Devops | Frontend Devops With Angular And Minikube | Autoscaling Your Angular App with Kubernetes HPA

⚖️ Blog 5: Autoscaling Your Angular App with Kubernetes HPA (Horizontal Pod Autoscaler)

Welcome to Part 5 of our 7-blog DevOps series! So far, you’ve deployed your Angular app on Minikube and exposed it with Ingress. Now it’s time to make your app smartly scale based on demand using Kubernetes' Horizontal Pod Autoscaler (HPA).

🤔 What Does This Term Mean and Why Use It?

Horizontal Pod Autoscaler (HPA): A Kubernetes feature that automatically adjusts the number of pods in a deployment or replication controller based on observed CPU utilization (or other select metrics). "Horizontal" means it scales by adding or removing more instances (pods) of your application.
- Why? ⚖️ HPA helps your application efficiently handle varying loads. When traffic increases, it automatically scales up (adds more pods) to maintain performance and responsiveness. When traffic drops, it scales down (removes pods) to save computing resources and costs.
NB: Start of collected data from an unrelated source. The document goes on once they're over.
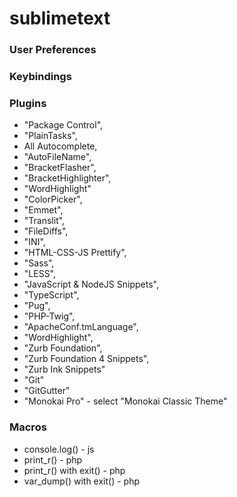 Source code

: # sublimetext

### User Preferences
### Keybindings
### Plugins
 * "Package Control", 
 * "PlainTasks",
 * All Autocomplete, 
 * "AutoFileName", 
 * "BracketFlasher", 
 * "BracketHighlighter", 
 * "WordHighlight"
 * "ColorPicker", 
 * "Emmet", 
 * "Translit", 
 * "FileDiffs", 
 * "INI", 
 * "HTML-CSS-JS Prettify", 
 * "Sass", 
 * "LESS",
 * "JavaScript & NodeJS Snippets",
 * "TypeScript",
 * "Pug",
 * "PHP-Twig", 
 * "ApacheConf.tmLanguage", 
 * "WordHighlight", 
 * "Zurb Foundation", 
 * "Zurb Foundation 4 Snippets", 
 * "Zurb Ink Snippets"
 * "Git"
 * "GitGutter"
 * "Monokai Pro" - select "Monokai Classic Theme"
### Macros
 * console.log() - js
 * print_r() - php
 * print_r() with exit() - php
 * var_dump() with exit() - php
It ensures your app is always performing optimally without manual intervention.

🛠️ Prerequisites

Requirement	Status
Minikube cluster running	✅
Metrics Server enabled	✅ (we enabled this in Blog 1)
Angular app deployed and running	✅

⚙️ Step 1: Check Metrics Server is Running

Metrics Server provides resource usage data to HPA.

Run:

kubectl get pods -n kube-system | grep metrics-server

You should see a metrics-server pod in Running state.

If not running, enable it:

minikube addons enable metrics-server

⚙️ Step 2: Create the HPA Resource

Create a file angular-app-hpa.yaml:

apiVersion: autoscaling/v2
kind: HorizontalPodAutoscaler
metadata:
  name: angular-app-hpa
spec:
  scaleTargetRef:
    apiVersion: apps/v1
    kind: Deployment
    name: angular-app-deployment
  minReplicas: 1
  maxReplicas: 5
  metrics:
    - type: Resource
      resource:
        name: cpu
        target:
          type: Utilization
          averageUtilization: 20

Explanation:

scaleTargetRef points to your deployment
minReplicas and maxReplicas define scaling limits
Target CPU utilization is set to 20% (you can adjust this)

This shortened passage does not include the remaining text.